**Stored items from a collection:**
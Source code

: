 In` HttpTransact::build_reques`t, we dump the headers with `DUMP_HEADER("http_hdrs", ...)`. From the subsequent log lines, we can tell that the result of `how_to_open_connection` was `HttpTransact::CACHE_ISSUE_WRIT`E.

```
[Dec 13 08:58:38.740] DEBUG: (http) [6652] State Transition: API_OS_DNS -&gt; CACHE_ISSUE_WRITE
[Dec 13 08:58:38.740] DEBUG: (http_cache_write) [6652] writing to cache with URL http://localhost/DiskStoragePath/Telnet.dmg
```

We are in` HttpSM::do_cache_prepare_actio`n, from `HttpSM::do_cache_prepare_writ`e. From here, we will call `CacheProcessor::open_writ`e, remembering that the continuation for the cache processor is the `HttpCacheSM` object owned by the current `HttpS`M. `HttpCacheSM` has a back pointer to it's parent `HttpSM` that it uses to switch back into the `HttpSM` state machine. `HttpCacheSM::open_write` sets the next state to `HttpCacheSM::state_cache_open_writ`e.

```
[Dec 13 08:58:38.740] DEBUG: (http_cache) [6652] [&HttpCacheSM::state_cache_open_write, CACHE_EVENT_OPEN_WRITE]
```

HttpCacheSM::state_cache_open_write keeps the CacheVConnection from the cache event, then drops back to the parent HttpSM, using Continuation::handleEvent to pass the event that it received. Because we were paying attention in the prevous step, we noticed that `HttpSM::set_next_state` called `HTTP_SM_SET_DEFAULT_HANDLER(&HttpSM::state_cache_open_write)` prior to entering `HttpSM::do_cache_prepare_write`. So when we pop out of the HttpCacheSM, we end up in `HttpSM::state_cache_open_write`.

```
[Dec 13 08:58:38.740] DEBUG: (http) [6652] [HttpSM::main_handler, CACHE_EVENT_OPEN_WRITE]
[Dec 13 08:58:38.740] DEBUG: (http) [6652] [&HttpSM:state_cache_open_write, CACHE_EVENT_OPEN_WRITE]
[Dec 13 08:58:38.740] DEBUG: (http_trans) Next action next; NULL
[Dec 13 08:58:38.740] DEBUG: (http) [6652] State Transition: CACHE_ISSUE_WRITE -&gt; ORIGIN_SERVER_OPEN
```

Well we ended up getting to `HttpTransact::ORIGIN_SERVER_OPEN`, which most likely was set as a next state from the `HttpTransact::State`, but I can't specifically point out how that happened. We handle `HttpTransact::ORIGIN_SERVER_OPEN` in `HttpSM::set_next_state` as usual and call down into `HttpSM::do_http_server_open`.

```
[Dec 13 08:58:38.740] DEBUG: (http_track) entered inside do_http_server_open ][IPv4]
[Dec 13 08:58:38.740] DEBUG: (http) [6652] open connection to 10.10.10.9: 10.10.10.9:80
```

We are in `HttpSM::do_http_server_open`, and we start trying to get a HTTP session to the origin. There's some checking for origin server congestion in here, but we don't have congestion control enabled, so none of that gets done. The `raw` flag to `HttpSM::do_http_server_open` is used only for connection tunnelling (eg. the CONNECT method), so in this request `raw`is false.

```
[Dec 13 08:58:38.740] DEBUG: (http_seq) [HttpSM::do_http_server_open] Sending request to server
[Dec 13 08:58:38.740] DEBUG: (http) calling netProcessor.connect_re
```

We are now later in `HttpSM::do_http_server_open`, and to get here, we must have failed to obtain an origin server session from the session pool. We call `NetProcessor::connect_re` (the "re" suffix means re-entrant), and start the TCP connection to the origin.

**WORK ITEM:** Nothing may be omitted or altered; reproduce all of the entries.

**YOUR SOLUTION:**
Source code

: In` HttpTransact::build_reques`t, we dump the headers with `DUMP_HEADER("http_hdrs", ...)`. From the subsequent log lines, we can tell that the result of `how_to_open_connection` was `HttpTransact::CACHE_ISSUE_WRIT`E.

```
[Dec 13 08:58:38.740] DEBUG: (http) [6652] State Transition: API_OS_DNS -&gt; CACHE_ISSUE_WRITE
[Dec 13 08:58:38.740] DEBUG: (http_cache_write) [6652] writing to cache with URL http://localhost/DiskStoragePath/Telnet.dmg
```

We are in` HttpSM::do_cache_prepare_actio`n, from `HttpSM::do_cache_prepare_writ`e. From here, we will call `CacheProcessor::open_writ`e, remembering that the continuation for the cache processor is the `HttpCacheSM` object owned by the current `HttpS`M. `HttpCacheSM` has a back pointer to it's parent `HttpSM` that it uses to switch back into the `HttpSM` state machine. `HttpCacheSM::open_write` sets the next state to `HttpCacheSM::state_cache_open_writ`e.

```
[Dec 13 08:58:38.740] DEBUG: (http_cache) [6652] [&HttpCacheSM::state_cache_open_write, CACHE_EVENT_OPEN_WRITE]
```

HttpCacheSM::state_cache_open_write keeps the CacheVConnection from the cache event, then drops back to the parent HttpSM, using Continuation::handleEvent to pass the event that it received. Because we were paying attention in the prevous step, we noticed that `HttpSM::set_next_state` called `HTTP_SM_SET_DEFAULT_HANDLER(&HttpSM::state_cache_open_write)` prior to entering `HttpSM::do_cache_prepare_write`. So when we pop out of the HttpCacheSM, we end up in `HttpSM::state_cache_open_write`.

```
[Dec 13 08:58:38.740] DEBUG: (http) [6652] [HttpSM::main_handler, CACHE_EVENT_OPEN_WRITE]
[Dec 13 08:58:38.740] DEBUG: (http) [6652] [&HttpSM:state_cache_open_write, CACHE_EVENT_OPEN_WRITE]
[Dec 13 08:58:38.740] DEBUG: (http_trans) Next action next; NULL
[Dec 13 08:58:38.740] DEBUG: (http) [6652] State Transition: CACHE_ISSUE_WRITE -&gt; ORIGIN_SERVER_OPEN
```

Well we ended up getting to `HttpTransact::ORIGIN_SERVER_OPEN`, which most likely was set as a next state from the `HttpTransact::State`, but I can't specifically point out how that happened. We handle `HttpTransact::ORIGIN_SERVER_OPEN` in `HttpSM::set_next_state` as usual and call down into `HttpSM::do_http_server_open`.

```
[Dec 13 08:58:38.740] DEBUG: (http_track) entered inside do_http_server_open ][IPv4]
[Dec 13 08:58:38.740] DEBUG: (http) [6652] open connection to 10.10.10.9: 10.10.10.9:80
```

We are in `HttpSM::do_http_server_open`, and we start trying to get a HTTP session to the origin. There's some checking for origin server congestion in here, but we don't have congestion control enabled, so none of that gets done. The `raw` flag to `HttpSM::do_http_server_open` is used only for connection tunnelling (eg. the CONNECT method), so in this request `raw`is false.

```
[Dec 13 08:58:38.740] DEBUG: (http_seq) [HttpSM::do_http_server_open] Sending request to server
[Dec 13 08:58:38.740] DEBUG: (http) calling netProcessor.connect_re
```

We are now later in `HttpSM::do_http_server_open`, and to get here, we must have failed to obtain an origin server session from the session pool. We call `NetProcessor::connect_re` (the "re" suffix means re-entrant), and start the TCP connection to the origin.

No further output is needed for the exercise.